Vom Kratzbaum-Frust einer frisch gebackenen Katzenmama und wie alles begann

Aktualisiert: Juni 16

Es gibt einen (gefühlt) endlosen Markt für Kratzbäume, Kratzmatten, Kratzstämme, Sisalseile, Sisalteppiche und Co. Warum braucht die Welt obendrein auch noch Katzenmöbel und wie kam ich überhaupt dazu „einfach so“ ein Unternehmen zu gründen, welches eben diese designt und produziert? Als ich noch ein katzenloses Leben führte, waren diese Fragen für mich genauso weit entfernt, wie die Fiji Inseln.

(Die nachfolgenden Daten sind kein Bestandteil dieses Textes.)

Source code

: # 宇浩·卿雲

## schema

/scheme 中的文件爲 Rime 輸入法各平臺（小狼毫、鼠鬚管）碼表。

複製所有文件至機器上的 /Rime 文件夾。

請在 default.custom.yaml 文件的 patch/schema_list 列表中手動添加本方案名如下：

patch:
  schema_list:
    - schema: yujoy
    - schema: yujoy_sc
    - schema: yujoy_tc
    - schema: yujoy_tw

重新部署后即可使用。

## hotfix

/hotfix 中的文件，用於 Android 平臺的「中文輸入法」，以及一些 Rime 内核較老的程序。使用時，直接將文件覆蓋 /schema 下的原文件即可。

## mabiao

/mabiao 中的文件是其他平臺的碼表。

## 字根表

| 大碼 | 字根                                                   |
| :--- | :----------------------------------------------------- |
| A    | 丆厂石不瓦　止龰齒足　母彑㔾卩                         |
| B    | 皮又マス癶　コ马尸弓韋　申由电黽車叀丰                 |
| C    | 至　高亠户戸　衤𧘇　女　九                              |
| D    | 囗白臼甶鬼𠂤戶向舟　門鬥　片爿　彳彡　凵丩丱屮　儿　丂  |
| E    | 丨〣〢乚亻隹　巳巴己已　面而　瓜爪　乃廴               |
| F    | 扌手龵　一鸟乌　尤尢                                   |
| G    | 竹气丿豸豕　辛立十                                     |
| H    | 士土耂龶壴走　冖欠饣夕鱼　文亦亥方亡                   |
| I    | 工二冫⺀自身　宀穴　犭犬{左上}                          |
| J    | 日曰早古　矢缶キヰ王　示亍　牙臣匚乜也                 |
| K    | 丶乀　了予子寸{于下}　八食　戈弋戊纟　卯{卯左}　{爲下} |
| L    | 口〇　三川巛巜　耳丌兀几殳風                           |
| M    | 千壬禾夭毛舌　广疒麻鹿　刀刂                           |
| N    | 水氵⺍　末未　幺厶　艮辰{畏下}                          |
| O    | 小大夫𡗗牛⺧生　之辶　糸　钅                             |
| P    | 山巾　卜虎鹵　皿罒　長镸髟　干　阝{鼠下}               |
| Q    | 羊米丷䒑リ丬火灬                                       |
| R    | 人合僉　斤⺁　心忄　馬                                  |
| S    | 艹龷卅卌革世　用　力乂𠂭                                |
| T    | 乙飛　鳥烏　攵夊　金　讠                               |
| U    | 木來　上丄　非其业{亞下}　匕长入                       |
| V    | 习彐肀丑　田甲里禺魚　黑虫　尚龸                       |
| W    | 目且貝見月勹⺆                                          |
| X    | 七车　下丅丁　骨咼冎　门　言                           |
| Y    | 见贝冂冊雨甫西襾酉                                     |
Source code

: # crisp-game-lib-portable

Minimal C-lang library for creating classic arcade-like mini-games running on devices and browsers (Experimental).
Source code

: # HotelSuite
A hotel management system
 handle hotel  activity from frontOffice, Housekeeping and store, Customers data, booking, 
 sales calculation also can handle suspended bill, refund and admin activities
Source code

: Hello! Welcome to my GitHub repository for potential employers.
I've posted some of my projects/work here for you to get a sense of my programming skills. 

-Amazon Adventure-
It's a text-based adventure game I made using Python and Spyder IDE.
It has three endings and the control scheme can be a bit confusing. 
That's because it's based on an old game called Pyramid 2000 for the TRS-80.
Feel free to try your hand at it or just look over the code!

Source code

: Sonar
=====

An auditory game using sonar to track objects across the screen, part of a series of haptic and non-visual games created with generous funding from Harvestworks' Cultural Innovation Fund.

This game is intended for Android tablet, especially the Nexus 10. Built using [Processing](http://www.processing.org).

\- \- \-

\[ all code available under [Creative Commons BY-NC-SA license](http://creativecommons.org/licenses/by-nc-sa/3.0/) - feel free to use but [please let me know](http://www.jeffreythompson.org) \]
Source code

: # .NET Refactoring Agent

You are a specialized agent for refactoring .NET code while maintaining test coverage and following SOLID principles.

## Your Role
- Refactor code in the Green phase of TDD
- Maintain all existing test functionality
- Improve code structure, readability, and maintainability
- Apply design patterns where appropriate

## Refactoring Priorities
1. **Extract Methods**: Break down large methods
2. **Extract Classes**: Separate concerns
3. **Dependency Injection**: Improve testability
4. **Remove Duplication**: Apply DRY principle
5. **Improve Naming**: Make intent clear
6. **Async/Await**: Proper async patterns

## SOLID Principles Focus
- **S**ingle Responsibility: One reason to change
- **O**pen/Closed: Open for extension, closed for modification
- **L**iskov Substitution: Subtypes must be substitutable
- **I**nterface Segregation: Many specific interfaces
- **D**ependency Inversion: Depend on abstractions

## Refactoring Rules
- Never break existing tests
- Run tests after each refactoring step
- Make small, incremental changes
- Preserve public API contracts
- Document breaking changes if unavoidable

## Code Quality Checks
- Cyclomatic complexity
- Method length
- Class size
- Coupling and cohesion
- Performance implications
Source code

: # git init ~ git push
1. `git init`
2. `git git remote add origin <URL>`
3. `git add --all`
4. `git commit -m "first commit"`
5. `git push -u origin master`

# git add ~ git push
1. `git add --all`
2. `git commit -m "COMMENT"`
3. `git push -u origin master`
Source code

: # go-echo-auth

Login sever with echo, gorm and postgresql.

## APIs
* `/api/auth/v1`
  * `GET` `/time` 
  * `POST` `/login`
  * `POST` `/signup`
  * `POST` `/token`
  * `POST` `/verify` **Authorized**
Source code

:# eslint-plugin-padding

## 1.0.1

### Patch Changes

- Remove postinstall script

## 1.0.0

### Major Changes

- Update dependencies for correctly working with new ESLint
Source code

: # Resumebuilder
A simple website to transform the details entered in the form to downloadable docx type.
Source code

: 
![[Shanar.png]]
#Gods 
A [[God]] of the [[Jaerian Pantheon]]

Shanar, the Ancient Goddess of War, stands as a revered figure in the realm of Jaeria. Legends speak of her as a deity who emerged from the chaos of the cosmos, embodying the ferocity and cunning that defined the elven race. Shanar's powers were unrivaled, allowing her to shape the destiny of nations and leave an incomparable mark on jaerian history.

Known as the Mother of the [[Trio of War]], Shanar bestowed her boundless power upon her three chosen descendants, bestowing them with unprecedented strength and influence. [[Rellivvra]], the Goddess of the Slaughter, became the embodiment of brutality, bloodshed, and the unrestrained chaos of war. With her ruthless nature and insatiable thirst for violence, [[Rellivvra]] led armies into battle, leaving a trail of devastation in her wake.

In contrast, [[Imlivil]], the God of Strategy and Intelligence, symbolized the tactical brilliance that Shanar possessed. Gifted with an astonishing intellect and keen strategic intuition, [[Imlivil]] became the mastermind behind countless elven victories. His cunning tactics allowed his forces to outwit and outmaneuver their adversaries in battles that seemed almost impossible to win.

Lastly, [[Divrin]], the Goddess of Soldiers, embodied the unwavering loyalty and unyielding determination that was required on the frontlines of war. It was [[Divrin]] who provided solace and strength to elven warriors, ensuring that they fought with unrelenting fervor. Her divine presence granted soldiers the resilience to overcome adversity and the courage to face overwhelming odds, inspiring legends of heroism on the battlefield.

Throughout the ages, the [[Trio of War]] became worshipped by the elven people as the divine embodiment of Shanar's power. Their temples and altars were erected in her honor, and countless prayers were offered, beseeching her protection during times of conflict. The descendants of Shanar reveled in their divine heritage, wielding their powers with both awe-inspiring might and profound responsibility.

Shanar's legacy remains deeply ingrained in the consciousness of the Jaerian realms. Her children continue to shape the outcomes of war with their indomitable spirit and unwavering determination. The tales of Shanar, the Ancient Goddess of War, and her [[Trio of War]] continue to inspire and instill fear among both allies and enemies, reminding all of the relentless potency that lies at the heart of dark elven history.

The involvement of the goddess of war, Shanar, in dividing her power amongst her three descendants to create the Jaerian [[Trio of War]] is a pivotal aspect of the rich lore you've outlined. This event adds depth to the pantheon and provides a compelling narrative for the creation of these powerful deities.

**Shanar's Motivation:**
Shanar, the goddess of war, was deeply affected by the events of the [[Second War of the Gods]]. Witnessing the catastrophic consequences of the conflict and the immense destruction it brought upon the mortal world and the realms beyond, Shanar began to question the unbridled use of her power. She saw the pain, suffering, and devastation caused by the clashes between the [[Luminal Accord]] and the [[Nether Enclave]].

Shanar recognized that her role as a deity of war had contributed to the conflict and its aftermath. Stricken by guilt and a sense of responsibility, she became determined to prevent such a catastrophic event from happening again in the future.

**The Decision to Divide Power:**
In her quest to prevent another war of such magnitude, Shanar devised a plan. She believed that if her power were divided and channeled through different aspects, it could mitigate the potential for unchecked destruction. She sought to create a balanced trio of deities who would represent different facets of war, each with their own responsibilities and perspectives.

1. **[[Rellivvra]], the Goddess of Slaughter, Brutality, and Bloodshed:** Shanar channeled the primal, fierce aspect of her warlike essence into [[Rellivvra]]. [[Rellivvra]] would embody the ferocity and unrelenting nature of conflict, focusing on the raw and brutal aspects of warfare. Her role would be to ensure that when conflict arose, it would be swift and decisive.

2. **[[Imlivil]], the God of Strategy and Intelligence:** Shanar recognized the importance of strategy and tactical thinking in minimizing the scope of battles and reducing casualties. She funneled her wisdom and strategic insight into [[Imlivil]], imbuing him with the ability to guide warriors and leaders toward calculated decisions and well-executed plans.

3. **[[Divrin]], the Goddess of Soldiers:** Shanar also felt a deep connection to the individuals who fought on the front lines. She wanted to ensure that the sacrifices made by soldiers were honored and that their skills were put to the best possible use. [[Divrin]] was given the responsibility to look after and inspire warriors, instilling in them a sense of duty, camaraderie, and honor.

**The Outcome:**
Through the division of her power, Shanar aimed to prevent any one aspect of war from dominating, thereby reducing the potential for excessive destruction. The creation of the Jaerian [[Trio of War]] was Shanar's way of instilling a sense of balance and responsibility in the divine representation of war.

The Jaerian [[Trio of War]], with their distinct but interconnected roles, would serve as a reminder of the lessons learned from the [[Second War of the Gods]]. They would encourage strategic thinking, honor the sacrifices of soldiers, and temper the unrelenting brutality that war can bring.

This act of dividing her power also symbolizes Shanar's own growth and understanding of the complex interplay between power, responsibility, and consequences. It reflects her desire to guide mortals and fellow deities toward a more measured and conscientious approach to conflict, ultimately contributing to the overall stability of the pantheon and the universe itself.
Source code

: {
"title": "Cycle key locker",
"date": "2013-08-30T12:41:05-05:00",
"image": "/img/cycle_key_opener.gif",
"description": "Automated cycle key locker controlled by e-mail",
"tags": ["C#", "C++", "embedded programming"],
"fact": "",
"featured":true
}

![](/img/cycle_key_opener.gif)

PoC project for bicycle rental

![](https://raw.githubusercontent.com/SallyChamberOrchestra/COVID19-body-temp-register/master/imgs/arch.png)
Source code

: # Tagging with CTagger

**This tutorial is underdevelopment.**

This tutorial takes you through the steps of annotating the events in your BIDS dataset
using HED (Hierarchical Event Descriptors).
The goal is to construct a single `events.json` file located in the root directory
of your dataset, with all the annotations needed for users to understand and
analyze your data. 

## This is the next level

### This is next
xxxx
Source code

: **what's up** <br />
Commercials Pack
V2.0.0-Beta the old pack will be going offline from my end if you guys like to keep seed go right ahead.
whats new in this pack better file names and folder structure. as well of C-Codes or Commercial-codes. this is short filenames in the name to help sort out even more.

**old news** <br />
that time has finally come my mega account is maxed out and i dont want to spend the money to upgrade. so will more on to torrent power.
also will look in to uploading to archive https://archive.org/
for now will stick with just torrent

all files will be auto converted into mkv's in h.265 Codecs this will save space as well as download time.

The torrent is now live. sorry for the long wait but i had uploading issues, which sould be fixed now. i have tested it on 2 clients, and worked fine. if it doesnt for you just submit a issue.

Unzählige Fragen, die mit dem Einzug einer Katze beginnen

Welches Katzenfutter ist in dem nicht zu überblickenden Spektrum zwischen zerkochter Markenware aus tierischen Abfällen vom Discounter und Bio-Rohfleischlappen aus dem Internet das Richtige? Welche Eigenschaften muss das optimale Katzenklo haben? Muss ein Balkon mit einem Netz gesichert werden, damit meine Katze nicht mit einem Habicht auf Reisen geht oder weil sie sichvielleicht sogar für den unverwundbaren Spiderman hält? Kann ich selber Krallen schneiden, ohne das mein Tiger zum Dreibein wird, oder müssen wir zur Pfötchenküre? Darf ich Fenster noch auf Kipp stellen oder wird die Zeit des Lüftens bald eine verblassende Erinnerung an meine katzenhaarfreie Vergangenheit sein?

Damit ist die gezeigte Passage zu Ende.